_What the exercise asks_: Below are some records; find each line that carries the word "Sparse" and copy it.

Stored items
^^^^^^^^

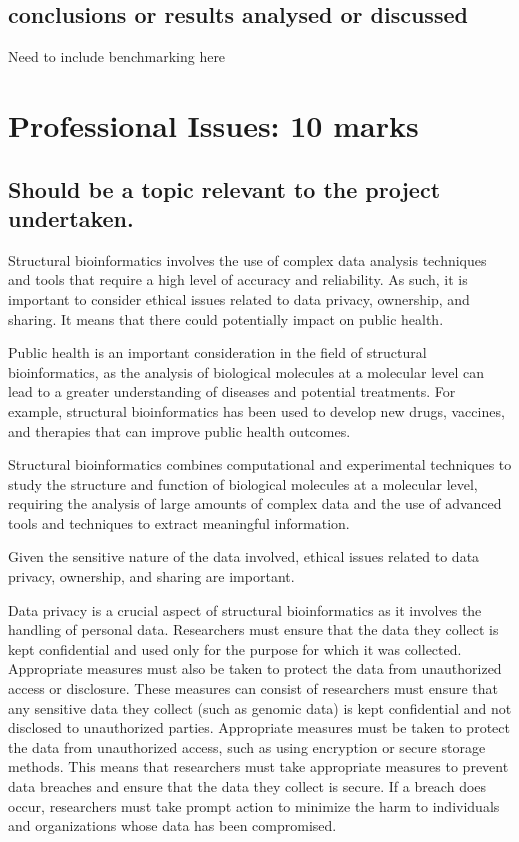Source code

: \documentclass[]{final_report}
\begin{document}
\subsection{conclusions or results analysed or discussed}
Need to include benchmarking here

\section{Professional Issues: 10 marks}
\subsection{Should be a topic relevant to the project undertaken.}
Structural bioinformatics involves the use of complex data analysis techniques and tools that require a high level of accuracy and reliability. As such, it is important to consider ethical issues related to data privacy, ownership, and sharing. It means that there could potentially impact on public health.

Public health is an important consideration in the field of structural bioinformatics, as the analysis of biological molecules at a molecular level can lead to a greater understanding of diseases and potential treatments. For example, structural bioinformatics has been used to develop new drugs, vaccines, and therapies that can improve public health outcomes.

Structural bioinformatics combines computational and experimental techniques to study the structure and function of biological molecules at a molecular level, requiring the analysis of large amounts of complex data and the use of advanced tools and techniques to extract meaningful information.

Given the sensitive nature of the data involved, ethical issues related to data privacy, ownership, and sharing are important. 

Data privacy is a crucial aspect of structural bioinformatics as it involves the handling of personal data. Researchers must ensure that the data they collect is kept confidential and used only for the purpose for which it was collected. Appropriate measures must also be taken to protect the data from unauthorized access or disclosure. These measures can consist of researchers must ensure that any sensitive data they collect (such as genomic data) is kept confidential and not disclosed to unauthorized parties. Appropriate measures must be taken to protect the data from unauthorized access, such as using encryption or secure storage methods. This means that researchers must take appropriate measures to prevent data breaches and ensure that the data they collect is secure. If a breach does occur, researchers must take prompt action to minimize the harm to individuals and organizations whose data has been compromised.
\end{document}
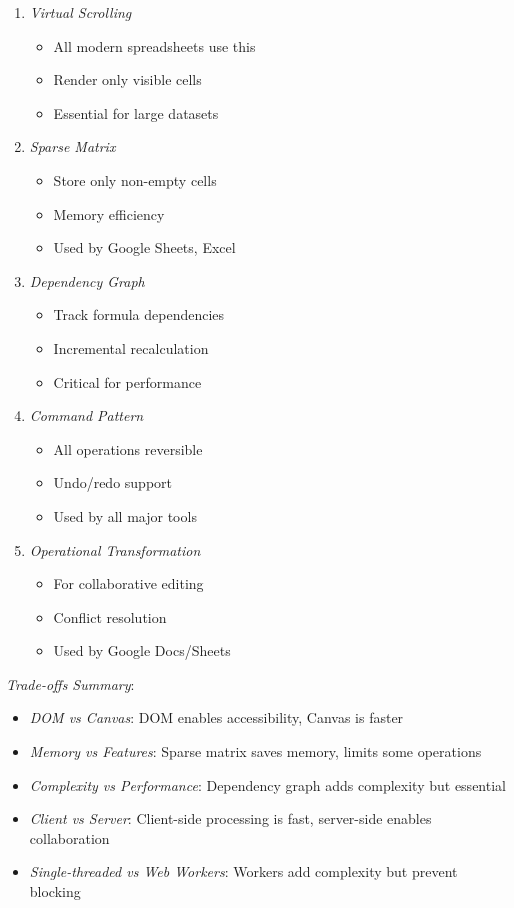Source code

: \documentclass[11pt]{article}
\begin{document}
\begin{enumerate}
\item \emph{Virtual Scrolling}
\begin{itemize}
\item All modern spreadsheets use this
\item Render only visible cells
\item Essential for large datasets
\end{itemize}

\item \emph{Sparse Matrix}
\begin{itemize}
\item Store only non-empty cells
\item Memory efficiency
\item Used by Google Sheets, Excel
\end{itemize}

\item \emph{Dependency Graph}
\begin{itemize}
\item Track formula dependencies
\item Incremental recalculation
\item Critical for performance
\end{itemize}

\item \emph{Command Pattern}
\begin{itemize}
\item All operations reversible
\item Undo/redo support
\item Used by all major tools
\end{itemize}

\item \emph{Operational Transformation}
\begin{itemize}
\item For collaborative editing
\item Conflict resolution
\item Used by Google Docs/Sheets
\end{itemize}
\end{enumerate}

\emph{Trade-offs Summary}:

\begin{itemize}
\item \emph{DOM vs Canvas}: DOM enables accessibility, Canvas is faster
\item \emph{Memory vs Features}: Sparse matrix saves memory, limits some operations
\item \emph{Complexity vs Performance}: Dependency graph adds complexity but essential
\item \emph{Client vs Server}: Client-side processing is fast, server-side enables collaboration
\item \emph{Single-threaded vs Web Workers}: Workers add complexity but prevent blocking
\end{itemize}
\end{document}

^^^^^^^^

_Response area_:
\item \emph{Sparse Matrix}
\item \emph{Memory vs Features}: Sparse matrix saves memory, limits some operations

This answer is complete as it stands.